THE LIMBURGER INCIDENT
The following story is about an old friend of mine from way back. Wayne Trout is no longer with us, but what an incredible character he was. If you were ever to have a gathering of friends and acquaintances and wanted it to be upbeat and successful, you just had to invite him. He was, without a doubt, the proverbial life of the party. Wayne had an incredible wit and sense of humor and, in the central Florida area, was a noted radio personality. He was one of the nicest guys I’ve ever known, too. Very down-to-earth, Wayne was the consummate social director who knew how to throw the best pool parties.

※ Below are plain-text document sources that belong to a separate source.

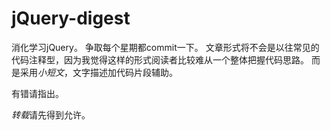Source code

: jQuery-digest
=============

消化学习jQuery。
争取每个星期都commit一下。
文章形式将不会是以往常见的代码注释型，因为我觉得这样的形式阅读者比较难从一个整体把握代码思路。
而是采用*小短文*，文字描述加代码片段辅助。


有错请指出。

*转载*请先得到允许。
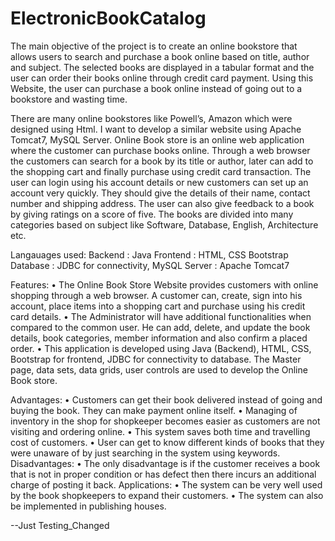 # ElectronicBookCatalog
   The main objective of the project is to create an online bookstore that allows users to search and purchase a book online based on title, author and subject. The selected books are displayed in a tabular format and the user can order their books online through credit card payment. Using this Website, the user can purchase a book online instead of going out to a bookstore and wasting time. 
    
   There are many online bookstores like Powell’s, Amazon which were designed using Html. I want to develop a similar website using Apache Tomcat7, MySQL Server. Online Book store is an online web application where the customer can purchase books online. Through a web browser the customers can search for a book by its title or author, later can add to the shopping cart and finally purchase using credit card transaction. The user can login using his account details or new customers can set up an account very quickly. They should give the details of their name, contact number and shipping address. The user can also give feedback to a book by giving ratings on a score of five. The books are divided into many categories based on subject like Software, Database, English, Architecture etc. 


Langauages used:
  Backend : Java
  Frontend : HTML, CSS Bootstrap
  Database : JDBC for connectivity, MySQL
  Server : Apache Tomcat7

Features:
  •	The Online Book Store Website provides customers with online shopping through a web browser. A customer can, create, sign into his account, place items into a shopping cart and purchase using his credit card details. 
  •	The Administrator will have additional functionalities when compared to the common user. He can add, delete, and update the book details, book categories, member information and also confirm a placed order. 
  •	This application is developed using Java (Backend), HTML, CSS, Bootstrap for frontend, JDBC for connectivity to database. The Master page, data sets, data grids, user controls are used to develop the Online Book store.

Advantages:
  •	Customers can get their book delivered instead of going and buying the book. They can make payment online itself.
  •	Managing of inventory in the shop for shopkeeper becomes easier as customers are not visiting and ordering online.
  •	This system saves both time and travelling cost of customers.
  •	User can get to know different kinds of books that they were unaware of by just searching in the system using keywords.
  Disadvantages:
  •	The only disadvantage is if the customer receives a book that is not in proper condition or has defect then there incurs an additional charge of posting it back. 
  Applications:
  •	The system can be very well used by the book shopkeepers to expand their customers.
  •	The system can also be implemented in publishing houses.

--Just Testing_Changed
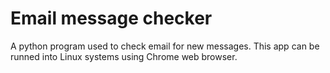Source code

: # Email message checker
A python program used to check email for new messages. This app can be runned into Linux systems using Chrome web browser.
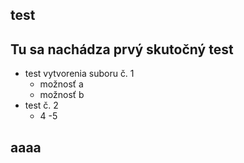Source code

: ## test

## Tu sa nachádza prvý skutočný test
- test vytvorenia suboru č. 1
  - možnosť a
  - možnosť b
- test č. 2
  - 4
  -5
  
## aaaa
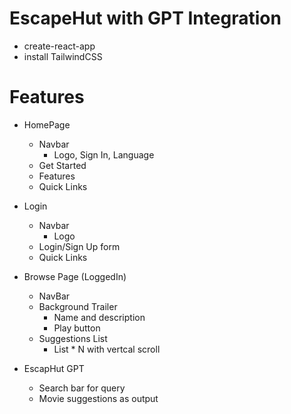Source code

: 
# EscapeHut with GPT Integration

- create-react-app
- install TailwindCSS


# Features

- HomePage
    - Navbar
        - Logo, Sign In, Language
    - Get Started
    - Features
    - Quick Links

- Login
    - Navbar 
        - Logo
    - Login/Sign Up form
    - Quick Links

- Browse Page (LoggedIn)
    - NavBar
    - Background Trailer
        - Name and description
        - Play button
    - Suggestions List
        - List * N with vertcal scroll

- EscapHut GPT
    - Search bar for query
    - Movie suggestions as output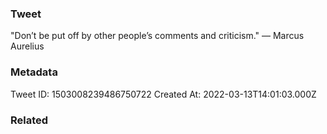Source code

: ### Tweet
"Don’t be put off by other people’s comments and criticism." — Marcus Aurelius

### Metadata
Tweet ID: 1503008239486750722
Created At: 2022-03-13T14:01:03.000Z

### Related

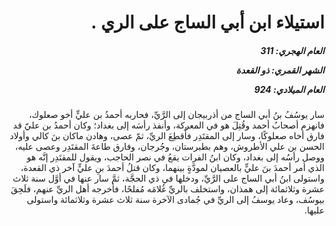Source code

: <h1 dir="rtl">استيلاء ابن أبي الساج على الري .</h1>

<h5 dir="rtl">العام الهجري:  311

الشهر القمري: ذو القعدة

العام الميلادي: 924</h5>

<p dir="rtl">سار يوسُفُ بنُ أبي الساج من أذربيجان إلى الرَّيِّ، فحاربه أحمدُ بن عليٍّ أخو صعلوك، فانهزم أصحابُ أحمد وقُتِلَ هو في المعركة، وأنفذ رأسَه إلى بغداد؛ وكان أحمدُ بن عليّ قد فارق أخاه صعلوكًا، وسار إلى المقتَدِر فأُقطِعَ الريِّ، ثمّ عصى، وهادن ماكان بنَ كالي وأولاد الحسن بن علي الأطروش، وهم بطبرستان، وجُرجان، وفارق طاعةَ المقتَدِر وعصى عليه، ووصل رأسُه إلى بغداد، وكان ابنُ الفرات يقعُ في نصر الحاجب، ويقول للمقتَدِر إنَّه هو الذي أمر أحمدَ بنَ عليٍّ بالعصيان لمودَّةٍ بينهما، وكان قتلُ أحمدَ بنِ عليٍّ آخر ذي القعدة، واستولى ابنُ أبي الساج على الرَّيِّ، ودخلها في ذي الحجَّة، ثمَّ سار عنها في أوَّل سنة ثلاث عشرة وثلاثمائة إلى همذان، واستخلف بالريِّ غُلامَه مُفلحًا، فأخرجه أهل الريِّ عنهم، فلَحِقَ بيوسُف، وعاد يوسفُ إلى الريِّ في جُمادى الآخرة سنة ثلاث عشرة وثلاثمائة واستولى عليها.</p></br>
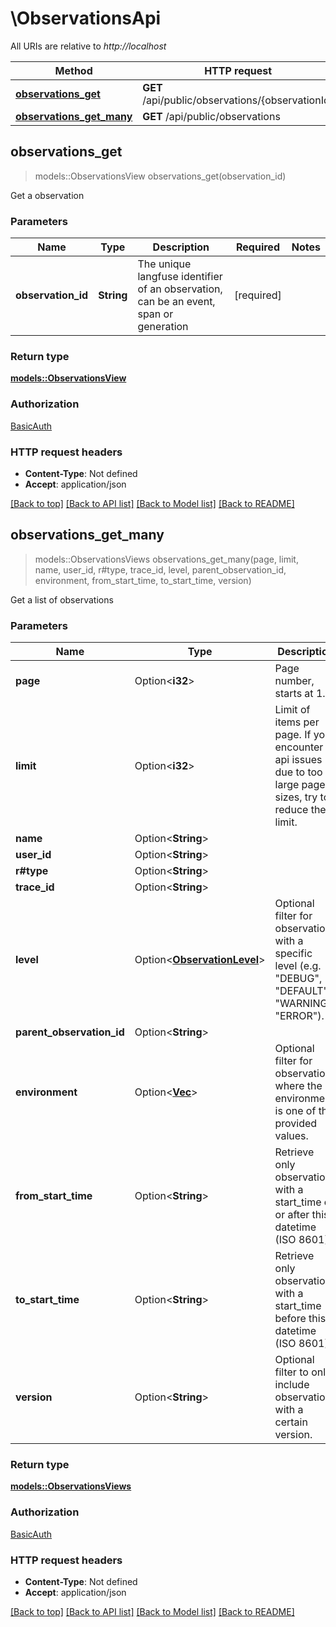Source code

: # \ObservationsApi

All URIs are relative to *http://localhost*

Method | HTTP request | Description
------------- | ------------- | -------------
[**observations_get**](ObservationsApi.md#observations_get) | **GET** /api/public/observations/{observationId} | 
[**observations_get_many**](ObservationsApi.md#observations_get_many) | **GET** /api/public/observations | 



## observations_get

> models::ObservationsView observations_get(observation_id)


Get a observation

### Parameters


Name | Type | Description  | Required | Notes
------------- | ------------- | ------------- | ------------- | -------------
**observation_id** | **String** | The unique langfuse identifier of an observation, can be an event, span or generation | [required] |

### Return type

[**models::ObservationsView**](ObservationsView.md)

### Authorization

[BasicAuth](../README.md#BasicAuth)

### HTTP request headers

- **Content-Type**: Not defined
- **Accept**: application/json

[[Back to top]](#) [[Back to API list]](../README.md#documentation-for-api-endpoints) [[Back to Model list]](../README.md#documentation-for-models) [[Back to README]](../README.md)


## observations_get_many

> models::ObservationsViews observations_get_many(page, limit, name, user_id, r#type, trace_id, level, parent_observation_id, environment, from_start_time, to_start_time, version)


Get a list of observations

### Parameters


Name | Type | Description  | Required | Notes
------------- | ------------- | ------------- | ------------- | -------------
**page** | Option<**i32**> | Page number, starts at 1. |  |
**limit** | Option<**i32**> | Limit of items per page. If you encounter api issues due to too large page sizes, try to reduce the limit. |  |
**name** | Option<**String**> |  |  |
**user_id** | Option<**String**> |  |  |
**r#type** | Option<**String**> |  |  |
**trace_id** | Option<**String**> |  |  |
**level** | Option<[**ObservationLevel**](.md)> | Optional filter for observations with a specific level (e.g. \"DEBUG\", \"DEFAULT\", \"WARNING\", \"ERROR\"). |  |
**parent_observation_id** | Option<**String**> |  |  |
**environment** | Option<[**Vec<String>**](String.md)> | Optional filter for observations where the environment is one of the provided values. |  |
**from_start_time** | Option<**String**> | Retrieve only observations with a start_time on or after this datetime (ISO 8601). |  |
**to_start_time** | Option<**String**> | Retrieve only observations with a start_time before this datetime (ISO 8601). |  |
**version** | Option<**String**> | Optional filter to only include observations with a certain version. |  |

### Return type

[**models::ObservationsViews**](ObservationsViews.md)

### Authorization

[BasicAuth](../README.md#BasicAuth)

### HTTP request headers

- **Content-Type**: Not defined
- **Accept**: application/json

[[Back to top]](#) [[Back to API list]](../README.md#documentation-for-api-endpoints) [[Back to Model list]](../README.md#documentation-for-models) [[Back to README]](../README.md)

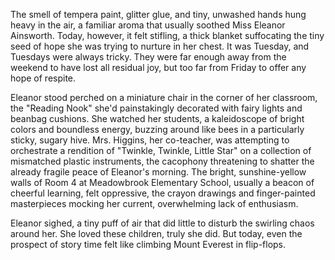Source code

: The smell of tempera paint, glitter glue, and tiny, unwashed hands hung heavy in the air, a familiar aroma that usually soothed Miss Eleanor Ainsworth. Today, however, it felt stifling, a thick blanket suffocating the tiny seed of hope she was trying to nurture in her chest. It was Tuesday, and Tuesdays were always tricky. They were far enough away from the weekend to have lost all residual joy, but too far from Friday to offer any hope of respite.

Eleanor stood perched on a miniature chair in the corner of her classroom, the "Reading Nook" she'd painstakingly decorated with fairy lights and beanbag cushions. She watched her students, a kaleidoscope of bright colors and boundless energy, buzzing around like bees in a particularly sticky, sugary hive. Mrs. Higgins, her co-teacher, was attempting to orchestrate a rendition of "Twinkle, Twinkle, Little Star" on a collection of mismatched plastic instruments, the cacophony threatening to shatter the already fragile peace of Eleanor's morning. The bright, sunshine-yellow walls of Room 4 at Meadowbrook Elementary School, usually a beacon of cheerful learning, felt oppressive, the crayon drawings and finger-painted masterpieces mocking her current, overwhelming lack of enthusiasm.

Eleanor sighed, a tiny puff of air that did little to disturb the swirling chaos around her. She loved these children, truly she did. But today, even the prospect of story time felt like climbing Mount Everest in flip-flops.

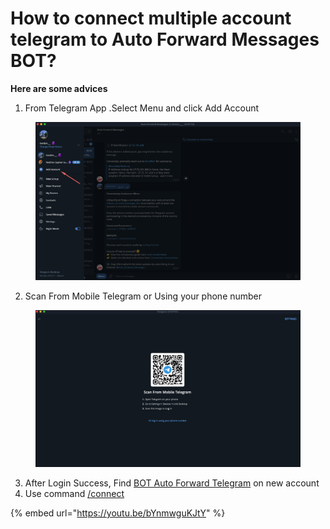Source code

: # How to connect multiple account telegram to Auto Forward Messages BOT?

**Here are some advices**&#x20;

1. From Telegram App .Select Menu and click Add Account

<figure><img src="../../.gitbook/assets/image (78).png" alt=""><figcaption></figcaption></figure>

2. Scan From Mobile Telegram or Using your phone number

<figure><img src="../../.gitbook/assets/image (77).png" alt=""><figcaption></figcaption></figure>

3. After Login Success, Find [BOT Auto Forward Telegram](https://t.me/Auto\_Forward\_Messages\_Bot) on new account
4. Use command [/connect](../../guides/how-to-connect.md)

{% embed url="https://youtu.be/bYnmwguKJtY" %}
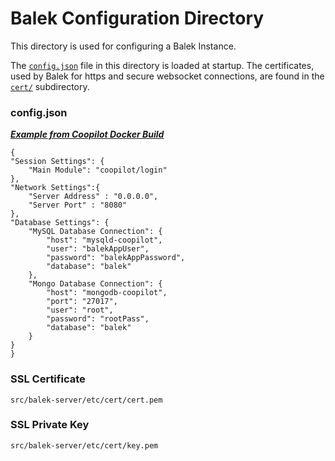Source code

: # Balek Configuration Directory
This directory is used for configuring a Balek Instance.

The [`config.json`](config.json) file in this directory is
loaded at startup. The certificates, used by Balek for https 
and secure websocket connections, are found in the [`cert/`](cert/README.md) subdirectory.

### config.json

**_[Example from Coopilot Docker Build](../../../builds/coopilot/conf/config.json)_**

    {
	"Session Settings": {
		"Main Module": "coopilot/login"
	},
	"Network Settings":{
		"Server Address" : "0.0.0.0",
		"Server Port" : "8080"
	},
	"Database Settings": {
		"MySQL Database Connection": {
			"host": "mysqld-coopilot",
			"user": "balekAppUser",
			"password": "balekAppPassword",
			"database": "balek"
		},
		"Mongo Database Connection": {
			"host": "mongodb-coopilot",
			"port": "27017",
			"user": "root",
			"password": "rootPass",
			"database": "balek"
		}
	}
	}


### SSL Certificate
`src/balek-server/etc/cert/cert.pem`

### SSL Private Key
`src/balek-server/etc/cert/key.pem`
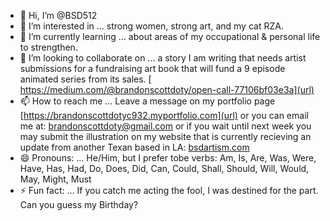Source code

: - 👋 Hi, I’m @BSD512
- 👀 I’m interested in ...   strong women, strong art, and my cat RZA. 
- 🌱 I’m currently learning ... about areas of my occupational & personal life to strengthen. 
- 💞️ I’m looking to collaborate on ... a story I am writing that needs artist submissions for
      a fundraising art book that will fund a 9 episode animated series from its sales.
     [ https://medium.com/@brandonscottdoty/open-call-77106bf03e3a](url) 
- 📫 How to reach me ... Leave a message on my portfolio page [https://brandonscottdotyc932.myportfolio.com](url)
     or you can email me at:   [ brandonscottdoty@gmail.com](url)   or if you wait until next week you may submit
     the illustration on my website that is currently recieving an update from another Texan based in LA:   [bsdartism.com](url) 
- 😄 Pronouns: ... He/Him, but I prefer tobe verbs: Am, Is, Are, Was, Were, Have, Has, Had, Do, Does, Did, Can, Could, Shall, Should, Will, Would, May, Might, Must
- ⚡ Fun fact: ... If you catch me acting the fool, I was destined for the part. Can you guess my Birthday?

<!---
BSD512/BSD512 is a ✨ special ✨ repository because its `README.md` (this file) appears on your GitHub profile.
You can click the Preview link to take a look at your changes.
--->
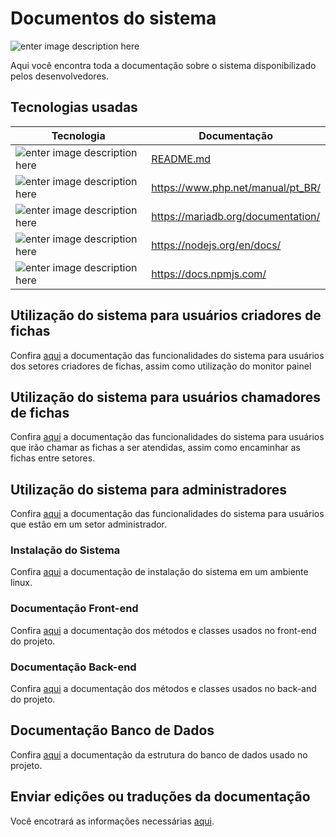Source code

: # Documentos do sistema

![enter image description here](https://img.shields.io/badge/docs-100%25-brightgreen?style=for-the-badge&logo=appveyor)

Aqui você encontra toda a documentação sobre o sistema disponibilizado pelos desenvolvedores.

## Tecnologias usadas

Tecnologia | Documentação
-|-
![enter image description here](https://img.shields.io/badge/react-v16.13.1-green`?style=for-the-badge&logo=appveyor`) 	| [README.md](docs/react/README.md)
 ![enter image description here](https://img.shields.io/badge/php-v7.3.11-green`?style=for-the-badge&logo=appveyor`)  | https://www.php.net/manual/pt_BR/
  ![enter image description here](https://img.shields.io/badge/mariadb-v15.1-green`?style=for-the-badge&logo=appveyor`)  | https://mariadb.org/documentation/
 ![enter image description here](https://img.shields.io/badge/node-v12.16.1-green`?style=for-the-badge&logo=appveyor`)  | https://nodejs.org/en/docs/
 ![enter image description here](https://img.shields.io/badge/npm-v6.14.4-green`?style=for-the-badge&logo=appveyor`)  | https://docs.npmjs.com/

## Utilização do sistema para usuários criadores de fichas

Confira [aqui]() a documentação das funcionalidades do sistema para usuários dos setores criadores de fichas, assim como utilização do monitor painel

## Utilização do sistema para usuários chamadores de fichas

Confira [aqui]() a documentação das funcionalidades do sistema para usuários que irão chamar as fichas a ser atendidas, assim como encaminhar as fichas entre setores.

## Utilização do sistema para administradores

Confira [aqui]() a documentação das funcionalidades do sistema para usuários que estão em um setor administrador.

### Instalação do Sistema

Confira [aqui](installation/README.md) a documentação de instalação do sistema em um ambiente linux.

### Documentação Front-end

Confira [aqui](front/index.html) a documentação dos métodos e classes usados no front-end do projeto.

### Documentação Back-end

Confira [aqui](back/html/index.html) a documentação dos métodos e classes usados no back-and do projeto.

## Documentação Banco de Dados

Confira [aqui](dataBase/README.md) a documentação da estrutura do banco de dados usado no projeto.

## Enviar edições ou traduções da documentação

Você encotrará as informações necessárias [aqui](http://git.sesed.interno/itep/chamador#issues).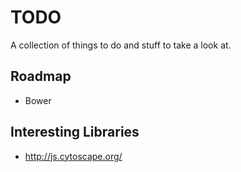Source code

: # TODO
A collection of things to do and stuff to take a look at.

## Roadmap
- Bower

## Interesting Libraries
- http://js.cytoscape.org/
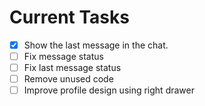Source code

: # Current Tasks

- [x] Show the last message in the chat.
- [ ] Fix message status
- [ ] Fix last message status
- [ ] Remove unused code
- [ ] Improve profile design using right drawer
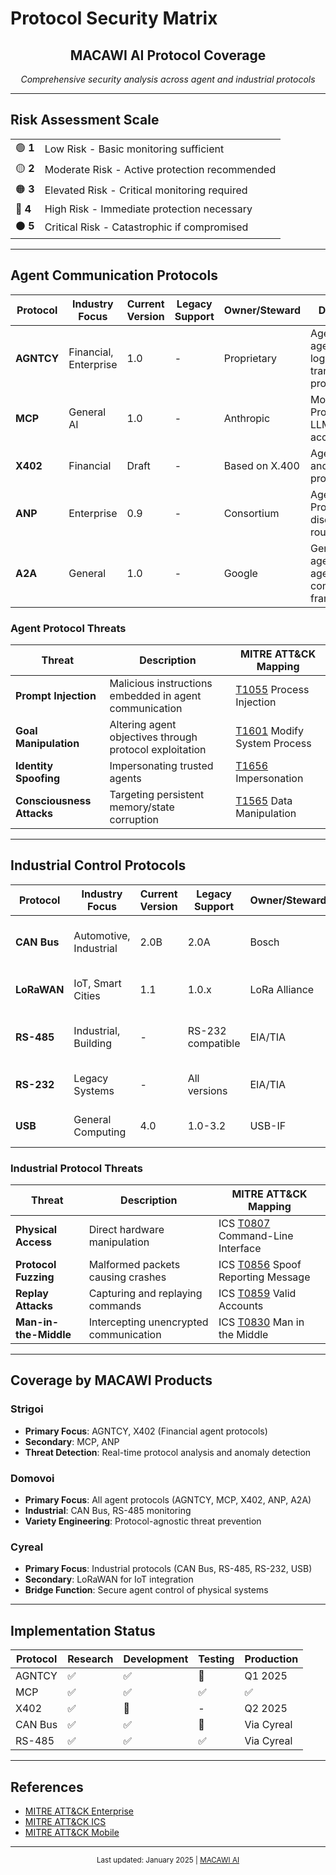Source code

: # Protocol Security Matrix

<div align="center">

## MACAWI AI Protocol Coverage

*Comprehensive security analysis across agent and industrial protocols*

</div>

---

## Risk Assessment Scale

<table>
<tr>
<td>🟢 <b>1</b></td><td>Low Risk - Basic monitoring sufficient</td>
</tr>
<tr>
<td>🟡 <b>2</b></td><td>Moderate Risk - Active protection recommended</td>
</tr>
<tr>
<td>🟠 <b>3</b></td><td>Elevated Risk - Critical monitoring required</td>
</tr>
<tr>
<td>🔴 <b>4</b></td><td>High Risk - Immediate protection necessary</td>
</tr>
<tr>
<td>⚫ <b>5</b></td><td>Critical Risk - Catastrophic if compromised</td>
</tr>
</table>

---

## Agent Communication Protocols

| Protocol | Industry Focus | Current Version | Legacy Support | Owner/Steward | Description | Risk | Standard |
|----------|---------------|-----------------|----------------|---------------|-------------|------|----------|
| **AGNTCY** | Financial, Enterprise | 1.0 | - | Proprietary | Agent-to-agent business logic and transaction protocol | ⚫ 5 | Private |
| **MCP** | General AI | 1.0 | - | Anthropic | Model Context Protocol for LLM tool access | 🔴 4 | [Open](https://modelcontextprotocol.io) |
| **X402** | Financial | Draft | - | Based on X.400 | Agent payment and settlement protocol | ⚫ 5 | Emerging |
| **ANP** | Enterprise | 0.9 | - | Consortium | Agent Network Protocol for discovery and routing | 🔴 4 | Draft |
| **A2A** | General | 1.0 | - | Google | General agent-to-agent communication framework | 🟠 3 | [Open](https://github.com/google/a2a) |

### Agent Protocol Threats

| Threat | Description | MITRE ATT&CK Mapping |
|--------|-------------|---------------------|
| **Prompt Injection** | Malicious instructions embedded in agent communication | [T1055](https://attack.mitre.org/techniques/T1055/) Process Injection |
| **Goal Manipulation** | Altering agent objectives through protocol exploitation | [T1601](https://attack.mitre.org/techniques/T1601/) Modify System Process |
| **Identity Spoofing** | Impersonating trusted agents | [T1656](https://attack.mitre.org/techniques/T1656/) Impersonation |
| **Consciousness Attacks** | Targeting persistent memory/state corruption | [T1565](https://attack.mitre.org/techniques/T1565/) Data Manipulation |

---

## Industrial Control Protocols

| Protocol | Industry Focus | Current Version | Legacy Support | Owner/Steward | Description | Risk | Standard |
|----------|---------------|-----------------|----------------|---------------|-------------|------|----------|
| **CAN Bus** | Automotive, Industrial | 2.0B | 2.0A | Bosch | Controller Area Network for vehicle/machinery control | ⚫ 5 | [ISO 11898](https://www.iso.org/standard/63648.html) |
| **LoRaWAN** | IoT, Smart Cities | 1.1 | 1.0.x | LoRa Alliance | Long-range low-power wireless for sensors | 🟠 3 | [Open](https://lora-alliance.org/lorawan-specification/) |
| **RS-485** | Industrial, Building | - | RS-232 compatible | EIA/TIA | Serial communication for industrial systems | 🔴 4 | [TIA-485](https://www.tiaonline.org) |
| **RS-232** | Legacy Systems | - | All versions | EIA/TIA | Legacy serial communication standard | 🟡 2 | [TIA-232](https://www.tiaonline.org) |
| **USB** | General Computing | 4.0 | 1.0-3.2 | USB-IF | Universal Serial Bus for device communication | 🟠 3 | [USB.org](https://www.usb.org) |

### Industrial Protocol Threats

| Threat | Description | MITRE ATT&CK Mapping |
|--------|-------------|---------------------|
| **Physical Access** | Direct hardware manipulation | ICS [T0807](https://attack.mitre.org/techniques/T0807/) Command-Line Interface |
| **Protocol Fuzzing** | Malformed packets causing crashes | ICS [T0856](https://attack.mitre.org/techniques/T0856/) Spoof Reporting Message |
| **Replay Attacks** | Capturing and replaying commands | ICS [T0859](https://attack.mitre.org/techniques/T0859/) Valid Accounts |
| **Man-in-the-Middle** | Intercepting unencrypted communication | ICS [T0830](https://attack.mitre.org/techniques/T0830/) Man in the Middle |

---

## Coverage by MACAWI Products

### Strigoi
- **Primary Focus**: AGNTCY, X402 (Financial agent protocols)
- **Secondary**: MCP, ANP
- **Threat Detection**: Real-time protocol analysis and anomaly detection

### Domovoi
- **Primary Focus**: All agent protocols (AGNTCY, MCP, X402, ANP, A2A)
- **Industrial**: CAN Bus, RS-485 monitoring
- **Variety Engineering**: Protocol-agnostic threat prevention

### Cyreal
- **Primary Focus**: Industrial protocols (CAN Bus, RS-485, RS-232, USB)
- **Secondary**: LoRaWAN for IoT integration
- **Bridge Function**: Secure agent control of physical systems

---

## Implementation Status

| Protocol | Research | Development | Testing | Production |
|----------|----------|-------------|---------|------------|
| AGNTCY | ✅ | ✅ | 🔄 | Q1 2025 |
| MCP | ✅ | ✅ | ✅ | ✅ |
| X402 | ✅ | 🔄 | - | Q2 2025 |
| CAN Bus | ✅ | ✅ | 🔄 | Via Cyreal |
| RS-485 | ✅ | ✅ | ✅ | Via Cyreal |

---

## References

- [MITRE ATT&CK Enterprise](https://attack.mitre.org/matrices/enterprise/)
- [MITRE ATT&CK ICS](https://attack.mitre.org/matrices/ics/)
- [MITRE ATT&CK Mobile](https://attack.mitre.org/matrices/mobile/)

---

<div align="center">
<sub>Last updated: January 2025 | <a href="https://github.com/macawi-ai">MACAWI AI</a></sub>
</div>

All kinds of parties! For example…
Over the years, I spent a lot of Saturday afternoons with the guys at Wayne’s watching college football. Occasionally, a girl or two would slip in, but it was definitely a guy thing doing guy things (whatever that might be in today’s world.) In those days, it was sports, booze, and belching.
One day at happy hour, Wayne asked me what I was doing on Saturday. Nothing in particular, I responded. “Great,” he said, “we’re having a ‘Limburger cheese with onions on pumpernickel party’ and you’re invited. Come on over around noon.”
That meant tequila shots, too, with grapefruit instead of lemons because he had a grapefruit tree out back. Bring your own beer, of course. I had never eaten Limburger up to that point and it’s got to be one of the stinkiest cheeses on the planet. I know, because my father used to eat it when I was young, and I would have rather smelled his feet, to be honest with you.
Eventually, Saturday arrived, sooner than I had hoped, and I dressed in my stinky cheese finest. I mustered up the courage and drove through the drizzling rain to Wayne’s. He had set up a spread of cheese, sliced onions, pumpernickel bread, and the usual sides, like mayo, mustard, salt, and grapefruit slices. My understanding of the delectable cheese was that, underneath its horrid smell, it tasted a bit like heaven, and I was about to find out. Maybe heave was more like it.
One-by-one, we put our food on paper plates and found spots to eat. I will say this: I didn’t gag as I took my first bite, and it’s true, the flavor was soft and smooth. It’s exactly what I’d heard and anticipated — once you get past the smell.
That’s all we had to eat that day, as we watched football, usually the Gators. The more we ate, the easier it was to eat, if that makes sense. It’s as if the aroma simply subsided. Yup. Tequila, beer, and Limburger with raw onions! What better way to spend a rainy day?
I don’t know how many sandwiches we ate but, eventually, the food was gone, the day was winding down and, through the large plate glass living room window, the night was trying to let the darkness in. It was then that most of the married guys decided it was time to go home to their unsuspecting wives. Poor things. The rest of us just lingered for a while until Wayne exclaimed, “Let’s go to Harper’s!” Harper’s was a Winter Park neighborhood bar with an upscale French restaurant attached. The bar was a great hangout and we were all for it.
Slowly, we huddled near the front door. There must have been at least a half dozen of us. Outside, it was still drizzling. Suddenly, without warning, we got a whiff of each other, and it’s an indescribable odor I will never forget. We smelled like the concentrated dregs of… well, you don’t want to know, but it was at least six times the aroma of the smelliest of all stinky cheeses in the world, plus onions.
We looked at each other and said in unison, “Naaaah, we ain’t going anywhere.” We knew we’d have been asked to leave. No, check that. Not asked. They would have DEMANDED that we go. No telling what they’d think we’d gotten into, so we simply went back to our chairs until, one-by-one, each of us decided to go home. Our day was done. So was the night.
It was only that one time I ate Limburger cheese. It was quite an interesting experience and a quirky rite of passage, but would I do it again? Probably not. It would take a special man like Wayne to convince me and, with him, the mold was broken.